For many patients with newly diagnosed metastatic renal cell carcinoma (mRCC), it is possible to forego surgery without reducing survival time, according to results from the randomized phase III noninferiority CARMENA study (abstract LBA3), presented at the 2018 American Society of Clinical Oncology (ASCO) Annual Meeting, held June 1–5 in Chicago.
Median overall survival among patients receiving only sunitinib was 18.4 months compared with 13.9 months for surgery and sunitinib therapy, the current standard of care, reported study coauthor Arnaud Mejean, MD, PhD, of the HoÌpital EuropeÌen Georges-Pompidou, Paris Descartes University in France.
This finding should allow some patients to avoid the risk of surgical complications like infection and pulmonary embolism, noted Sumanta K. Pal, MD, of City of Hope Comprehensive Cancer Center in Duarte, California.
Kidney removal and recovery from surgery also delay tumor-directed therapy for a period of several weeks, sometimes allowing tumors the opportunity to progress.
“Until now, nephrectomy has been considered the standard of care for patients with kidney cancer who have metastatic disease when the cancer is first diagnosed,” Mejean said. “Our study is the first to question the need for surgery in the era of targeted therapies, and clearly shows that surgery for certain people with kidney cancer should no longer be the standard of care.”
The study enrolled 450 patients diagnosed with mRCC and randomly assigned them to receive either surgery followed 4 to 6 weeks later by sunitinib targeted therapy or sunitinib without surgery. Importantly, patients with only one metastasis, or who for other reasons did not require systemic therapy, were not enrolled.
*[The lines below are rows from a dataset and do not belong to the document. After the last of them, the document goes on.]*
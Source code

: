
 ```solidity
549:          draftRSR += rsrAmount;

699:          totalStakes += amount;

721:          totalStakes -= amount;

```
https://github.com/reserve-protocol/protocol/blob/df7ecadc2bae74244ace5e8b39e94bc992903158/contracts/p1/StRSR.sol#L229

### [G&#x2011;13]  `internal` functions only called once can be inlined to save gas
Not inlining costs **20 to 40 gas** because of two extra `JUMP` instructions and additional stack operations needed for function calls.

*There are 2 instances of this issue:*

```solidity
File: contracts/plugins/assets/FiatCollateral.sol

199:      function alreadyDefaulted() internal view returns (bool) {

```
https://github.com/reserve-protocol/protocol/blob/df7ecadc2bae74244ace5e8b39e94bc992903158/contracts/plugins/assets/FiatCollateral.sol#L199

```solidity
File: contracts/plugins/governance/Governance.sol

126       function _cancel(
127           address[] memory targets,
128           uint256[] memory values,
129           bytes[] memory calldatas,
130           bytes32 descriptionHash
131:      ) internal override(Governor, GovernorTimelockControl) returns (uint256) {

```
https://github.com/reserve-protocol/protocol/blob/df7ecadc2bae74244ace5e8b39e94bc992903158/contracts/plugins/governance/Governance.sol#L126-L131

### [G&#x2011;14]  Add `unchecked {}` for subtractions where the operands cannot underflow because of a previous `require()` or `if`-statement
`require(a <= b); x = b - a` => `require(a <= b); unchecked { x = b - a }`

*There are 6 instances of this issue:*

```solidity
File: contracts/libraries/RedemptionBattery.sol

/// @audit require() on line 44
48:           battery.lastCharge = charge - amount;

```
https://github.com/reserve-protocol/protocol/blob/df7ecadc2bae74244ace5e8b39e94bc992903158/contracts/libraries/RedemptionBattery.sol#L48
For these patients, nephrectomy remains the “gold standard,” Mejean noted.
At a follow-up of 50.9 months, survival was comparable between the two study groups overall (18.4 months without surgery compared with 13.9 months with surgery), as well as in subgroup analyses for poor- and intermediate-risk patients.
Tumor response rates were also similar between the two groups (27% vs 29%), and median time to progression was 8.3 months compared with 7.2 months for patients undergoing surgery.
Because the study was designed to determine noninferiority rather than superiority, it cannot be concluded that sunitinib alone outperforms surgery followed by sunitinib.